**Task details**. Write out exactly the lines of the entries below from the one holding "Gaussian basis function.\par" to the one holding "function by calling", inclusive, and leave out all other lines.

**Given records**.
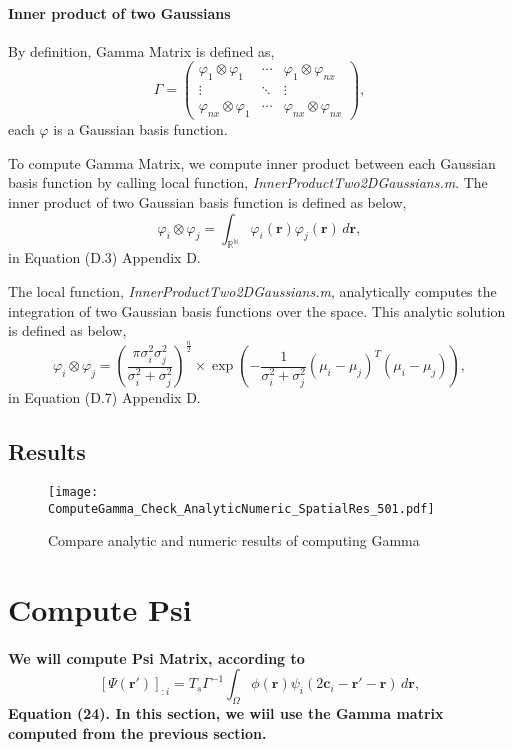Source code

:\documentclass[a4paper, 12pt, english]{article}
\begin{document}
\paragraph{Inner product of two Gaussians\newline}
By definition, Gamma Matrix is defined as,
$$\Gamma = \left(
\begin{array}{ccc}
\varphi_1\otimes\varphi_1&\cdots&\varphi_1\otimes\varphi_{nx}\\
\vdots&\ddots&\vdots\\
\varphi_{nx}\otimes\varphi_1&\cdots&\varphi_{nx}\otimes\varphi_{nx}
\end{array}
\right),$$ each $ \varphi$ is a Gaussian basis function.\par
To compute Gamma Matrix, we compute inner product between each Gaussian basis
function by calling local function, \textit{InnerProductTwo2DGaussians.m}. \newline The inner
product of two Gaussian basis function is defined as below,
$$\varphi_i\otimes\varphi_j=\int_{\mathbb{R}^\mathbb{N}}\varphi_i(\boldsymbol{r})\varphi_j(\boldsymbol{r})\,d\boldsymbol{r},$$
in Equation (D.3) Appendix D.\par
The local function, \textit{InnerProductTwo2DGaussians.m}, analytically computes the
integration of two Gaussian basis functions over the space. This analytic solution
is defined as below,
$$\varphi_i\otimes\varphi_j = \left(\frac{\pi\sigma^2_i\sigma^2_j}{\sigma^2_i+\sigma^2_j}\right)^{\frac{n}{2}}
\times\exp{\left(-\frac{1}{\sigma^2_i+\sigma^2_j}(\mu_i-\mu_j)^T(\mu_i-\mu_j)\right)}, $$
in Equation (D.7) Appendix D.
\subsection{Results}
\begin{figure}[H]
\centering
\texttt{[image: ComputeGamma\_Check\_AnalyticNumeric\_SpatialRes\_501.pdf]}
\caption{Compare analytic and numeric results of computing Gamma}
\end{figure}

\newpage



\section{Compute Psi}
\paragraph{We will compute Psi Matrix, according to
$$[\Psi(\boldsymbol{r}\prime)]_{:i}= T_s\Gamma^{-1}\int_{\Omega}\phi(\boldsymbol{r})\psi_i(2\boldsymbol{c}_i-\boldsymbol{r}\prime- \boldsymbol{r})\,d\boldsymbol{r},$$
Equation (24). In this section, we
wiil use the Gamma matrix computed from the previous section.}
\end{document}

**Response area**.
\right),$$ each $ \varphi$ is a Gaussian basis function.\par
To compute Gamma Matrix, we compute inner product between each Gaussian basis
function by calling local function, \textit{InnerProductTwo2DGaussians.m}. \newline The inner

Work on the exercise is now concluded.